* **Task to carry out**: Copy verbatim the block of lines in the entries below whose first line contains "No, I'm just" and whose last line contains "Oh, I wasn't counting you, actually.". Leave out all other lines.

Saved data entries
■ ■ ■ ■ ■ ■ ■

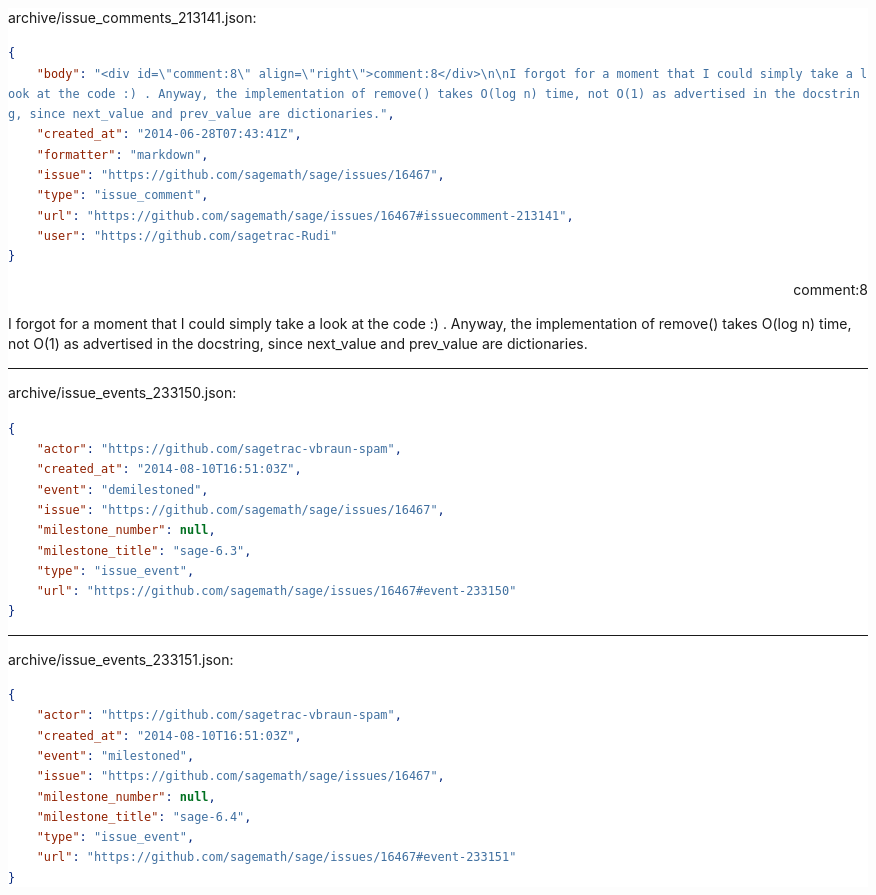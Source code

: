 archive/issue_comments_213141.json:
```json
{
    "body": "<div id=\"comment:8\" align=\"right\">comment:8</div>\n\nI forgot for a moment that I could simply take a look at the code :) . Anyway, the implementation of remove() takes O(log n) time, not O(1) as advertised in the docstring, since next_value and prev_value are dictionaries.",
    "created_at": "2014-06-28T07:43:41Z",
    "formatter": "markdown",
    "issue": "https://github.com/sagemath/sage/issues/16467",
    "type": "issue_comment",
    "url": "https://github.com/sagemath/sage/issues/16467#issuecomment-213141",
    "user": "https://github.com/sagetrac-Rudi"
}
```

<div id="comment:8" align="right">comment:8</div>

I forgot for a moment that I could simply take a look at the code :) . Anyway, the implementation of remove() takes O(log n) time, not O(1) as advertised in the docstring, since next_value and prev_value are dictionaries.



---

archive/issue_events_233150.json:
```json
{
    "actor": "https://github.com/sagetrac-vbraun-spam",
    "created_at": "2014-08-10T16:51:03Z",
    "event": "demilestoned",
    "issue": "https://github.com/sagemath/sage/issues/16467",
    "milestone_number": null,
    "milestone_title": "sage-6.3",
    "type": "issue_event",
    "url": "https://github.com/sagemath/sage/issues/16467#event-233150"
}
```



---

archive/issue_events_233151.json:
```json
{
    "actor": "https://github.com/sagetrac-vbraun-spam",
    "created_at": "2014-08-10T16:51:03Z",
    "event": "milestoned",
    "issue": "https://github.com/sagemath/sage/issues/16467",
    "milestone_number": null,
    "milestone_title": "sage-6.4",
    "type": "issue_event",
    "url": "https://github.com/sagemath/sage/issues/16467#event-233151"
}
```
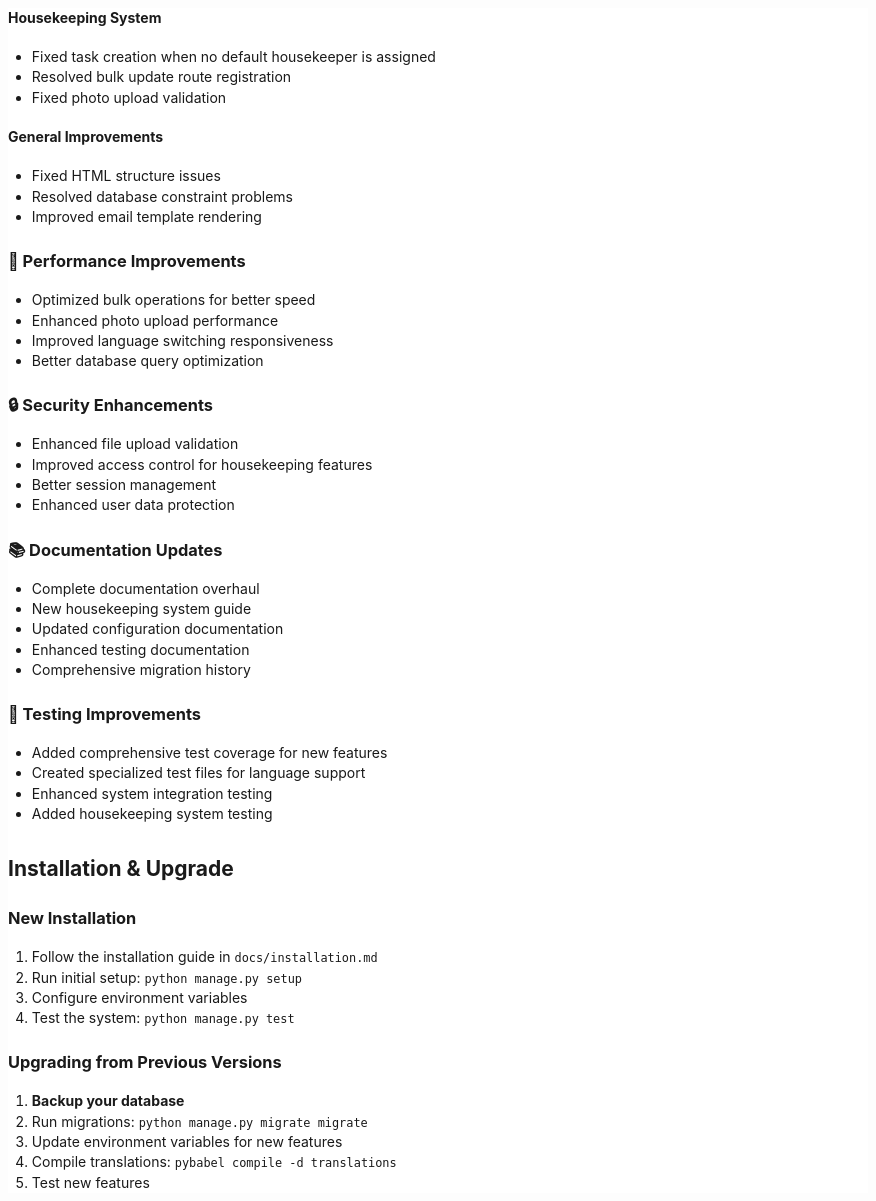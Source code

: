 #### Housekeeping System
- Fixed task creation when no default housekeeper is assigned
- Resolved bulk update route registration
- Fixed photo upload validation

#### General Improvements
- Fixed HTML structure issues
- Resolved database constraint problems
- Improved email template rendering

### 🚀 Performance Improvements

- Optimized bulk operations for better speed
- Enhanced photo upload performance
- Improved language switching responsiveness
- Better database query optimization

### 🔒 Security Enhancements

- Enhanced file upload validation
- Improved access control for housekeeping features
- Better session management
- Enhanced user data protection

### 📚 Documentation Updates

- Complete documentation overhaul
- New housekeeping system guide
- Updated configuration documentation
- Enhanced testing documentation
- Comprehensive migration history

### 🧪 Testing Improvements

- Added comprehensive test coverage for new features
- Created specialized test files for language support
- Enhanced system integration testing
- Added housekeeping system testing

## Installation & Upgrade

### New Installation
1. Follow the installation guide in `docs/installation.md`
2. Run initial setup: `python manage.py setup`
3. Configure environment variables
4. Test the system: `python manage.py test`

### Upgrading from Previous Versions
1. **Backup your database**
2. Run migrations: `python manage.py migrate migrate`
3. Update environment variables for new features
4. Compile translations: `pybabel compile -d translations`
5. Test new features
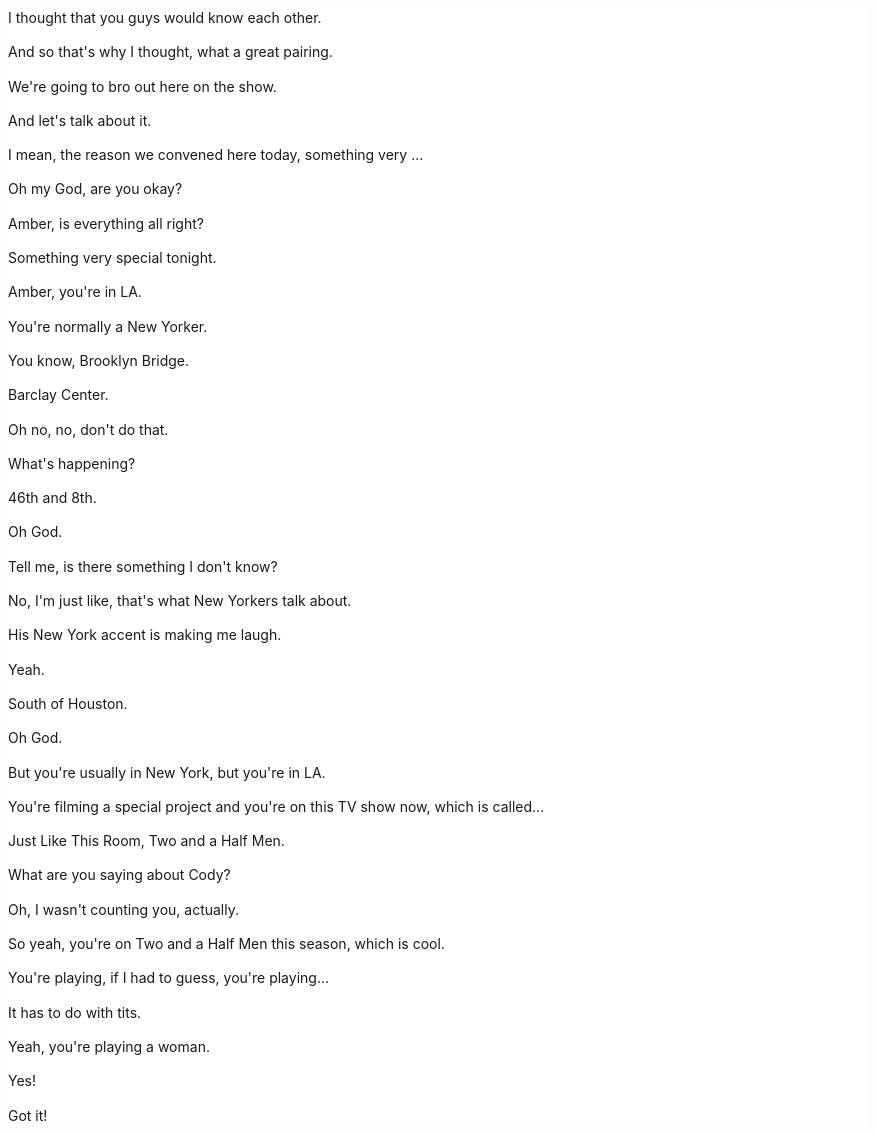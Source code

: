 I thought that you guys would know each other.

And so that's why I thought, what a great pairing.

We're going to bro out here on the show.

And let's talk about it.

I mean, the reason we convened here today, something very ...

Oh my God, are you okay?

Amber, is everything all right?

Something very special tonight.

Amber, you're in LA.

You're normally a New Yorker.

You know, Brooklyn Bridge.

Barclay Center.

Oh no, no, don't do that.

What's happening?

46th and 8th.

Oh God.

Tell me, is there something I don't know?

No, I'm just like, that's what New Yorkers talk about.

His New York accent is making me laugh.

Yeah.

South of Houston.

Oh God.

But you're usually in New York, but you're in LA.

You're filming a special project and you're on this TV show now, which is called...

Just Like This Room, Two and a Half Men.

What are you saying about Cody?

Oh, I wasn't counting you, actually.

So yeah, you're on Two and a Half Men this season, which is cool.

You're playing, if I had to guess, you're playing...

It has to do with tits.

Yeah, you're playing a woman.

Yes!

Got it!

■ ■ ■ ■ ■ ■ ■

* **Answer box**:
No, I'm just like, that's what New Yorkers talk about.

His New York accent is making me laugh.

Yeah.

South of Houston.

Oh God.

But you're usually in New York, but you're in LA.

You're filming a special project and you're on this TV show now, which is called...

Just Like This Room, Two and a Half Men.

What are you saying about Cody?

Oh, I wasn't counting you, actually.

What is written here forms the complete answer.